L'apposizione di questo marchio infamante sul Front National è funzionale invece a un disegno egemonico delle élite che cercano di dividere lo schieramento sovranista. In questo modo essi, infatti, possono fare appello a quelle forze che più sono sensibili all'avversione nei confronti del fascismo.
Non a caso, quelle stesse élite, come quelle stesse forze politiche che le spalleggiano, non si fanno alcuno scrupolo a sostenere i fascisti e i neonazisti autodichiaratisi tali, laddove, come in Ucraina, sono funzionali ai loro stessi interessi. Foraggiando i neonazisti ucraini che aggrediscono e terrorizzano il popolo russofono essi sperano infatti di strappare l'Ucraina dalla sfera di influenza russa e di permetterne l'ingresso nella NATO e nell'Euro.
In questo caso quei politici che accusano la Le Pen di fascismo non si fanno problemi ad offrire pubblicamente sostegno ai veri fascisti.

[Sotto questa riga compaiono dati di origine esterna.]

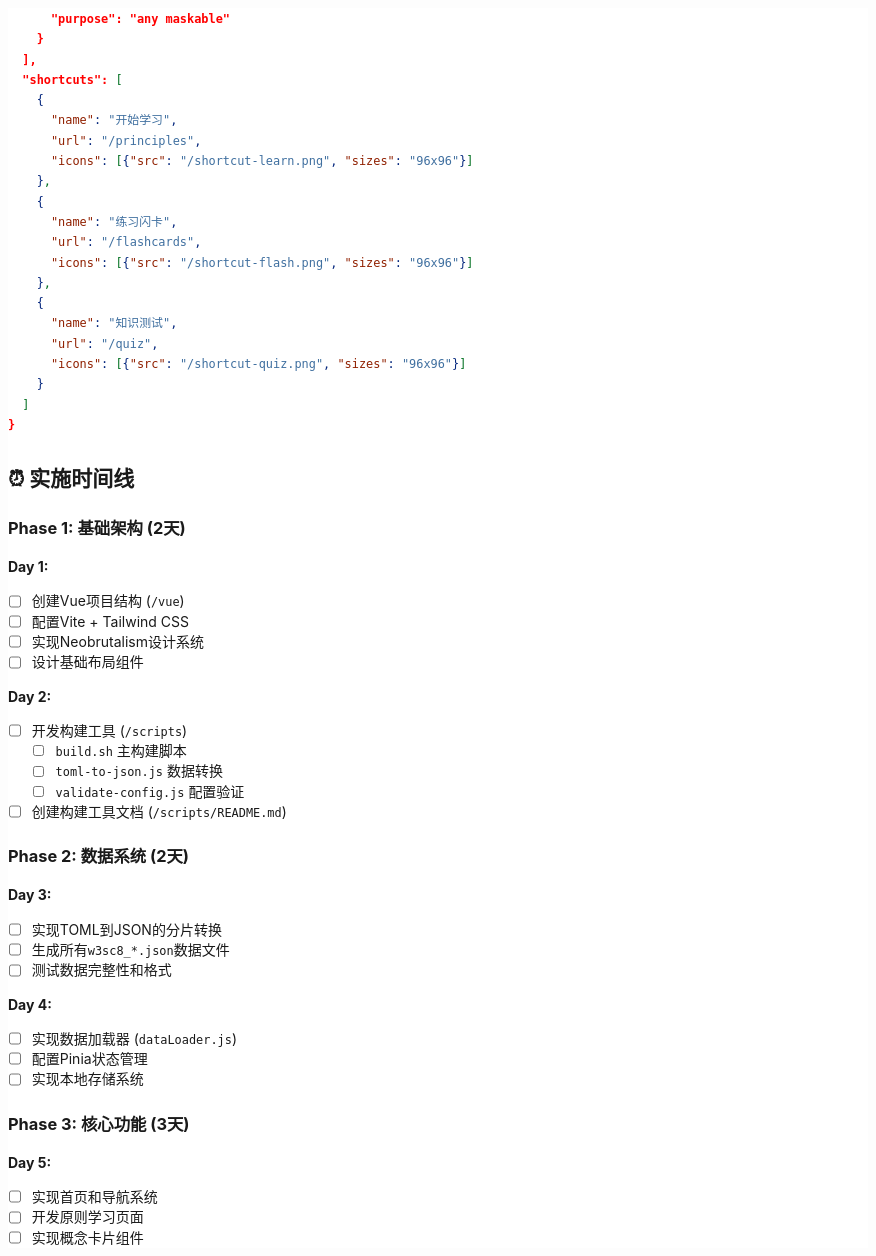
 ```json
      "purpose": "any maskable"
    }
  ],
  "shortcuts": [
    {
      "name": "开始学习",
      "url": "/principles",
      "icons": [{"src": "/shortcut-learn.png", "sizes": "96x96"}]
    },
    {
      "name": "练习闪卡", 
      "url": "/flashcards",
      "icons": [{"src": "/shortcut-flash.png", "sizes": "96x96"}]
    },
    {
      "name": "知识测试",
      "url": "/quiz", 
      "icons": [{"src": "/shortcut-quiz.png", "sizes": "96x96"}]
    }
  ]
}
```

## ⏰ 实施时间线

### Phase 1: 基础架构 (2天)
**Day 1:**
- [ ] 创建Vue项目结构 (`/vue`)
- [ ] 配置Vite + Tailwind CSS
- [ ] 实现Neobrutalism设计系统
- [ ] 设计基础布局组件

**Day 2:**
- [ ] 开发构建工具 (`/scripts`)
  - [ ] `build.sh` 主构建脚本
  - [ ] `toml-to-json.js` 数据转换
  - [ ] `validate-config.js` 配置验证
- [ ] 创建构建工具文档 (`/scripts/README.md`)

### Phase 2: 数据系统 (2天)
**Day 3:**
- [ ] 实现TOML到JSON的分片转换
- [ ] 生成所有`w3sc8_*.json`数据文件
- [ ] 测试数据完整性和格式

**Day 4:**
- [ ] 实现数据加载器 (`dataLoader.js`)
- [ ] 配置Pinia状态管理
- [ ] 实现本地存储系统

### Phase 3: 核心功能 (3天)
**Day 5:**
- [ ] 实现首页和导航系统
- [ ] 开发原则学习页面
- [ ] 实现概念卡片组件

La critica che invece si può rivolgere, dopo aver fatto giustizia di tutte le polemiche opportunistiche, è sicuramente in merito alla posizione sull'immigrazione del FN, come di altri partiti. Invece che limitarsi a denunciare il problema di ordine pubblico scaturito dalla gestione dei flussi migratori, ed affrontare la questione da una prospettiva puramente negativa e sanzionatoria, bisognerebbe porre le basi perché l'immigrazione non rappresenti più un problema, attraverso una politica tanto di tutela nei confronti della specificità culturale “autoctona” quanto di rottura di quella spirale che porta alla ghettizzazione delle minoranze etniche come conseguenza degli squilibri sociali ed economici.
Se l'idealismo multiculturale del blocco eurocratico pecca nel voler difendere un cosmopolitismo astratto, auspicando un processo di integrazione e di contaminazione culturale ma senza preoccuparsi di garantire le basi materiali ed economiche indispensabili a un tale processo, l'identitarismo del FN non fa che stigmatizzare una situazione di etnicizzazione del conflitto prendendola per assoluta e inevitabile, senza vedere che quella etnicizzazione cela in realtà un più profondo conflitto di classe e una strategia di dominio delle élite capitalistiche.
Ma sono senz'altro le politiche sciagurate delle classi dominanti e dei loro alfieri politici a causare una reazione xenofoba, laddove queste politiche favoriscono la mobilità di persone come fossero merci ma senza assicurare una base sociale ed economica che permetta di assorbire senza tensioni un afflusso di immigrati.